### [Task details]
If a line of the material contains "plus", copy it.

### [Provided material]

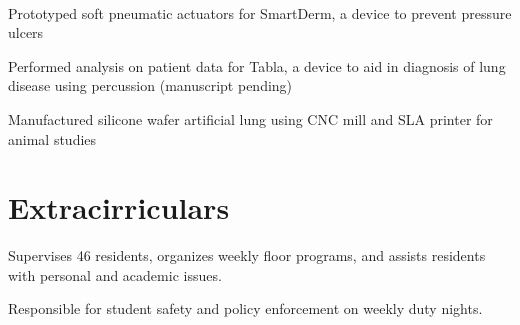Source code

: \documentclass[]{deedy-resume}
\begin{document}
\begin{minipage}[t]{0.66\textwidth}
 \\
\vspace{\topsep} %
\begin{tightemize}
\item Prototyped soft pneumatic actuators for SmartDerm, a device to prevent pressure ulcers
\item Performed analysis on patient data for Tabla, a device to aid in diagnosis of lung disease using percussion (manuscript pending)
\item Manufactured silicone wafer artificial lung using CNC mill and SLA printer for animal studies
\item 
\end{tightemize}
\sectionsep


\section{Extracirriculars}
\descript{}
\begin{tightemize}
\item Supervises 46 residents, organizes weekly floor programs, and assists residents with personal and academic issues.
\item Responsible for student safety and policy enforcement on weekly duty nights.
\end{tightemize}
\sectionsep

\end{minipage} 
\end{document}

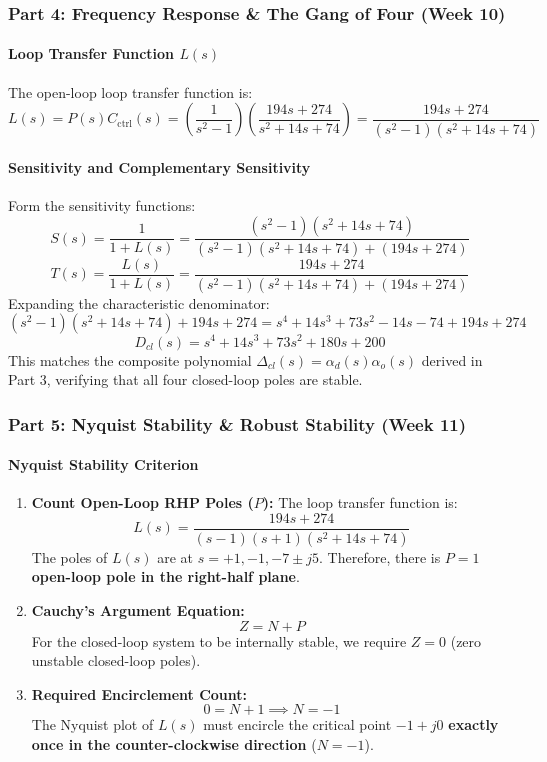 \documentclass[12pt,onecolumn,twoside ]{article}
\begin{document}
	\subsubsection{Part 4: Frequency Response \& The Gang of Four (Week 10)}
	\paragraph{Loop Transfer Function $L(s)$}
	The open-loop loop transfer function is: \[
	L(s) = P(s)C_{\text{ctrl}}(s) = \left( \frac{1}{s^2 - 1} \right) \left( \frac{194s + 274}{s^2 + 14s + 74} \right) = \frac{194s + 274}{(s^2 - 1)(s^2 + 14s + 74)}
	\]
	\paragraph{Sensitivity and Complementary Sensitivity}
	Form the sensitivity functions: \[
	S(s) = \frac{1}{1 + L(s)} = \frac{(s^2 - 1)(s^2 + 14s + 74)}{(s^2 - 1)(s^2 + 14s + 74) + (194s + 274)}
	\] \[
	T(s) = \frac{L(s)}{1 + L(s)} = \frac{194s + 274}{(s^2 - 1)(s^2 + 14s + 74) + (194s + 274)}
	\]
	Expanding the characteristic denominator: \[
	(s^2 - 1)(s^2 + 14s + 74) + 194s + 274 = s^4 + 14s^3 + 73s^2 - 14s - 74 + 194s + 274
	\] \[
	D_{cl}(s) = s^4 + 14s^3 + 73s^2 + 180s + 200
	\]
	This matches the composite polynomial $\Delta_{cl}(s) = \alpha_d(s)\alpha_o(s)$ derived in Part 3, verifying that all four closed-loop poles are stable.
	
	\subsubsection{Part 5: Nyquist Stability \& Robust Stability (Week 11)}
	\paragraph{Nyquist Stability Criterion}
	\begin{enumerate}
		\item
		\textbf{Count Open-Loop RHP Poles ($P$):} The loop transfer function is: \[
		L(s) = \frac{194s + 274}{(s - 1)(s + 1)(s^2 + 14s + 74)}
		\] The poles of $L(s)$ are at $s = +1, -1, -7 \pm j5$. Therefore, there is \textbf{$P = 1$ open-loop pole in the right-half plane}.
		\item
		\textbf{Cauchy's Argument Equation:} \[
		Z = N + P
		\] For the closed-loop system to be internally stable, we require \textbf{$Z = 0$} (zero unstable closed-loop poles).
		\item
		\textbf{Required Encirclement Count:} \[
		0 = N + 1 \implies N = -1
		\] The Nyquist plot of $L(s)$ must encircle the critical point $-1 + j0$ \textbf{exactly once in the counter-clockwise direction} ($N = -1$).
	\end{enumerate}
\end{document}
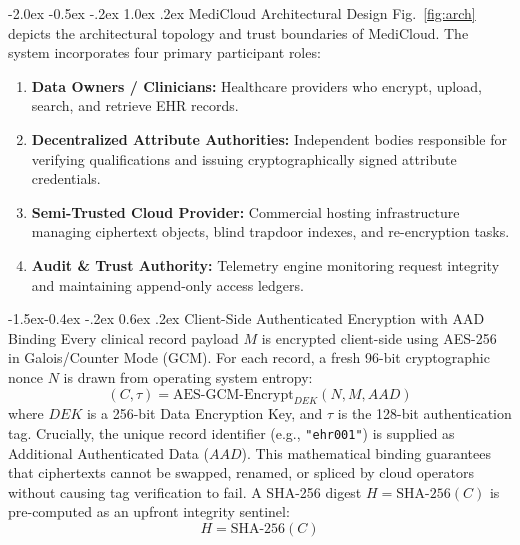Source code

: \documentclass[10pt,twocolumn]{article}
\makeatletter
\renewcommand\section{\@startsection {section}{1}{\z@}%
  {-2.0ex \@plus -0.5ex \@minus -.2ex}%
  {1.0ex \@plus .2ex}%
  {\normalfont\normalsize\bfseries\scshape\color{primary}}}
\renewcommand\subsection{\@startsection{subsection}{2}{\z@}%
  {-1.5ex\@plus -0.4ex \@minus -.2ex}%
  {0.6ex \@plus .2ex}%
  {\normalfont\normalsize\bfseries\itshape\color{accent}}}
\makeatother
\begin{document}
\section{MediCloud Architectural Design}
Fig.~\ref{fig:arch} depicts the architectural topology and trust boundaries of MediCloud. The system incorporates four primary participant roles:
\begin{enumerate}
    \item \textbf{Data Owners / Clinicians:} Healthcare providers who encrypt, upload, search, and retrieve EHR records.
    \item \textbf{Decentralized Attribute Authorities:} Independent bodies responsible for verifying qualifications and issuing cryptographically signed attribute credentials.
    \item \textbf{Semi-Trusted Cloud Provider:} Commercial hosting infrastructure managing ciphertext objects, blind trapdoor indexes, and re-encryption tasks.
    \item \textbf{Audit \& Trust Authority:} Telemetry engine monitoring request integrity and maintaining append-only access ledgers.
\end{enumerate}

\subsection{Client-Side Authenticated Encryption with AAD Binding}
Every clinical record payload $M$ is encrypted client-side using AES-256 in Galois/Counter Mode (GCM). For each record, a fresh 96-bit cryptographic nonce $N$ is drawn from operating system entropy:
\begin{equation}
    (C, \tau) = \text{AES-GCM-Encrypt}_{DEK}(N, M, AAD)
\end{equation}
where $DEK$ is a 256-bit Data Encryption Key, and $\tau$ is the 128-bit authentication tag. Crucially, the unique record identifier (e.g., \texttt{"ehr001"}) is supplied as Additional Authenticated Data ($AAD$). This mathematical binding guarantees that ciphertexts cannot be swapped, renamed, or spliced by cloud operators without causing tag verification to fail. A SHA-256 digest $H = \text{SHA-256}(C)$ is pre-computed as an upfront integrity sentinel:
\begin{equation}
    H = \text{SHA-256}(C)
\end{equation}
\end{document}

### [Task output]
  {-2.0ex \@plus -0.5ex \@minus -.2ex}%
  {1.0ex \@plus .2ex}%
  {-1.5ex\@plus -0.4ex \@minus -.2ex}%
  {0.6ex \@plus .2ex}%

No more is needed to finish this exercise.